Denis Lawson

Denis Lawson was born and lived all his young life in Lennoxtown in Stirlingshire, indeed in the same house on the Main St.. Both his parents were locally-born, his father a Calico Prints Works Foreman, his mother the daughter of Irish immigrants. 

And Denis might have followed his elder brother into the same print-works but for football, It began first time in Kirkintilloch, at Hearts and Rob Roy, a right-winger, until he enlisted in 1916, was captured in 1917 and spent until late 1918 as a POW. Then on release he would restart as a junior at Kilsyth Emmet, have trials for Celtic and St. Mirren and in 1919 be signed by the latter.   

In fact The Buddies would be finish mid-table in that first post-War season but struggle in the next only save by League reconstruction. But after that things improved. For the club there were eighth- and sixth-place finishes and for Lawson himself selection against England in 1923 in a 2:2 drawn where Scotland rather got away with it, coming back twice at home. In fact he was to be slightly unlucky in that he was dropped in between appearances by Alex Alexander, who himself would be superseded by Alex Jackson. 

However, the exposure brought interest from Down South and he moved to Cardiff City, where in his first season the club would be runner-up in the First Division but then tail-off to mid-table. At this point there was clearly something of a falling out between cub and player. It caused Denis at twenty-eight to leave, not find a place elsewhere in Britain but take himself off across the Atlantic to the Springfield Babes in Massachusetts. Soccer was booming but the Babes collapsed in December 1926 and he moved on to Rhode Island and Providence F.C., sometimes called the Clamdiggers, where he was an ever-present. 

Yet once more Lawson did not stay, returning to Britain and the best part of a season at Wigan Borough, struggling in the English Third Division North. And whilst again he was from arrival an ever-present there was no improvement, he moved on and now aged thirty returned to Scotland for a couple of months at Clyde and then almost final retirement. 

"Almost final" is used because after a year out Denis put on his boots once more for a season at Brechin. It had had finished rock-bottom of the Scottish League in 1930 yet retained its place but with him in the team was able to climb to relative safety. 

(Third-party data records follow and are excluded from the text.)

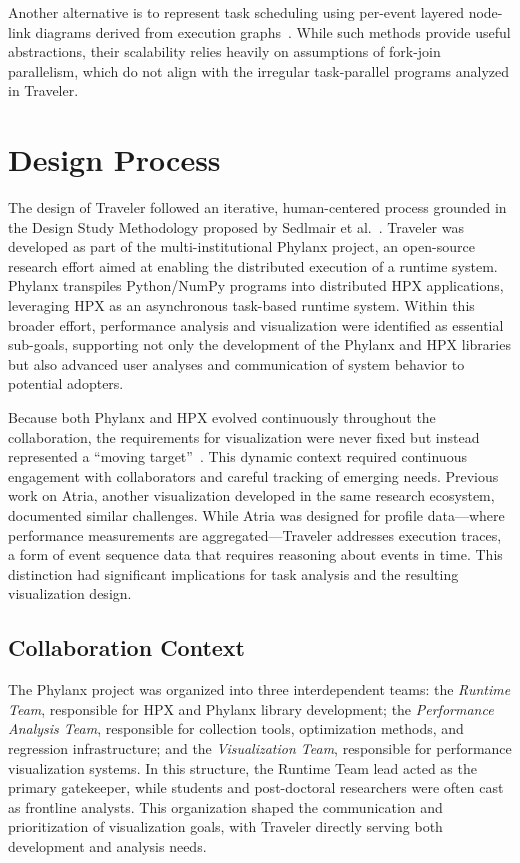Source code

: \begin{refsection}
Another alternative is to represent task scheduling using per-event layered node-link diagrams derived from execution graphs~\cite{Huynh2015DAGViz, Muddukrishna2016GrainGraphs, Reissmann2017GrainGraphs}. While such methods provide useful abstractions, their scalability relies heavily on assumptions of fork-join parallelism, which do not align with the irregular task-parallel programs analyzed in Traveler.

\section{Design Process}
\label{sec:travdesignmethod}

The design of Traveler followed an iterative, human-centered process grounded in the Design Study Methodology proposed by Sedlmair et al.~\cite{Sedlmair2012}. Traveler was developed as part of the multi-institutional Phylanx project, an open-source research effort aimed at enabling the distributed execution of a runtime system. Phylanx transpiles Python/NumPy programs into distributed HPX applications, leveraging HPX as an asynchronous task-based runtime system. Within this broader effort, performance analysis and visualization were identified as essential sub-goals, supporting not only the development of the Phylanx and HPX libraries but also advanced user analyses and communication of system behavior to potential adopters.

Because both Phylanx and HPX evolved continuously throughout the collaboration, the requirements for visualization were never fixed but instead represented a ``moving target''~\cite{williams2020movingtarget}. This dynamic context required continuous engagement with collaborators and careful tracking of emerging needs. Previous work on Atria, another visualization developed in the same research ecosystem, documented similar challenges. While Atria was designed for profile data---where performance measurements are aggregated---Traveler addresses execution traces, a form of event sequence data that requires reasoning about events in time. This distinction had significant implications for task analysis and the resulting visualization design.

\subsection{Collaboration Context}
\label{sec:traveler-collaboration}

The Phylanx project was organized into three interdependent teams: the \textit{Runtime Team}, responsible for HPX and Phylanx library development; the \textit{Performance Analysis Team}, responsible for collection tools, optimization methods, and regression infrastructure; and the \textit{Visualization Team}, responsible for performance visualization systems. In this structure, the Runtime Team lead acted as the primary gatekeeper, while students and post-doctoral researchers were often cast as frontline analysts. This organization shaped the communication and prioritization of visualization goals, with Traveler directly serving both development and analysis needs.


\end{refsection}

So it was that Lawson finally hung up his boots in 1931, returned to Lennoxtown and began the second part of his life. Working then as an insurance agent he married Catherine Simpson in Lennoxtown, they settling in Glasgow. And it would be there that in 1968 he would pass away at the age of seventy in Cowcaddens, Catherine outliving him by thirteen years, dying still in city in 1991 aged seventy-seven.